PROBLEM TO SOLVE
Select from the records below every line that has the word "Equilibrium" in it.

· · ·

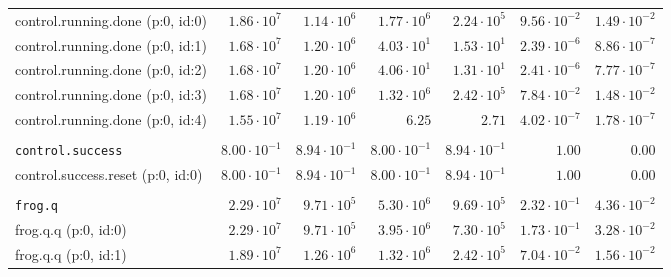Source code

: \begin{table}[htbp]
{\begin{tabular}{lrrrrrr}
\hspace{3mm}control.running.done (p:0, id:0)  &  $1.86 \cdot 10^{7}$ &  $1.14 \cdot 10^{6}$ &  $1.77 \cdot 10^{6}$ &  $2.24 \cdot 10^{5}$ & $9.56 \cdot 10^{-2}$ & $1.49 \cdot 10^{-2}$ \\
\hspace{3mm}control.running.done (p:0, id:1)  &  $1.68 \cdot 10^{7}$ &  $1.20 \cdot 10^{6}$ &  $4.03 \cdot 10^{1}$ &  $1.53 \cdot 10^{1}$ & $2.39 \cdot 10^{-6}$ & $8.86 \cdot 10^{-7}$ \\
\hspace{3mm}control.running.done (p:0, id:2)  &  $1.68 \cdot 10^{7}$ &  $1.20 \cdot 10^{6}$ &  $4.06 \cdot 10^{1}$ &  $1.31 \cdot 10^{1}$ & $2.41 \cdot 10^{-6}$ & $7.77 \cdot 10^{-7}$ \\
\hspace{3mm}control.running.done (p:0, id:3)  &  $1.68 \cdot 10^{7}$ &  $1.20 \cdot 10^{6}$ &  $1.32 \cdot 10^{6}$ &  $2.42 \cdot 10^{5}$ & $7.84 \cdot 10^{-2}$ & $1.48 \cdot 10^{-2}$ \\
\hspace{3mm}control.running.done (p:0, id:4)  &  $1.55 \cdot 10^{7}$ &  $1.19 \cdot 10^{6}$ &               $6.25$ &               $2.71$ & $4.02 \cdot 10^{-7}$ & $1.78 \cdot 10^{-7}$ \\
\\[-8pt]\texttt{control.success}              & $8.00 \cdot 10^{-1}$ & $8.94 \cdot 10^{-1}$ & $8.00 \cdot 10^{-1}$ & $8.94 \cdot 10^{-1}$ &               $1.00$ &               $0.00$ \\
\hspace{3mm}control.success.reset (p:0, id:0) & $8.00 \cdot 10^{-1}$ & $8.94 \cdot 10^{-1}$ & $8.00 \cdot 10^{-1}$ & $8.94 \cdot 10^{-1}$ &               $1.00$ &               $0.00$ \\
\\[-8pt]\texttt{frog.q}                       &  $2.29 \cdot 10^{7}$ &  $9.71 \cdot 10^{5}$ &  $5.30 \cdot 10^{6}$ &  $9.69 \cdot 10^{5}$ & $2.32 \cdot 10^{-1}$ & $4.36 \cdot 10^{-2}$ \\
\hspace{3mm}frog.q.q (p:0, id:0)              &  $2.29 \cdot 10^{7}$ &  $9.71 \cdot 10^{5}$ &  $3.95 \cdot 10^{6}$ &  $7.30 \cdot 10^{5}$ & $1.73 \cdot 10^{-1}$ & $3.28 \cdot 10^{-2}$ \\
\hspace{3mm}frog.q.q (p:0, id:1)              &  $1.89 \cdot 10^{7}$ &  $1.26 \cdot 10^{6}$ &  $1.32 \cdot 10^{6}$ &  $2.42 \cdot 10^{5}$ & $7.04 \cdot 10^{-2}$ & $1.56 \cdot 10^{-2}$ \\

\end{tabular}}
\end{table}
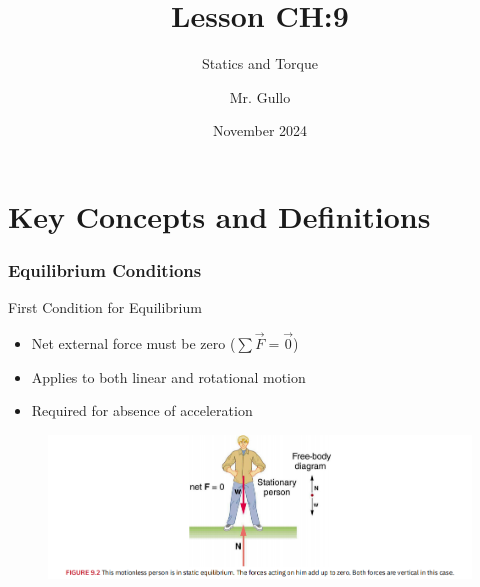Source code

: \documentclass{beamer}
\title{Lesson CH:9}
\subtitle{Statics and Torque}
\author{Mr. Gullo}
\date{November 2024}
\begin{document}
\frame{\titlepage}

\section{Key Concepts and Definitions}
\begin{frame}
\frametitle{Equilibrium Conditions}

\begin{block}{First Condition for Equilibrium}
\begin{itemize}
    \item Net external force must be zero ($\sum \vec{F} = \vec{0}$)
    \item Applies to both linear and rotational motion
    \item Required for absence of acceleration
\end{itemize}
\end{block}

\begin{figure}
    \centering
    \includegraphics[width=0.8\linewidth]{CH9/Screenshot 2024-11-04 115835.png}
\end{figure}
\end{frame}
\end{document}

· · ·

EXERCISE OUTPUT
\frametitle{Equilibrium Conditions}
\begin{block}{First Condition for Equilibrium}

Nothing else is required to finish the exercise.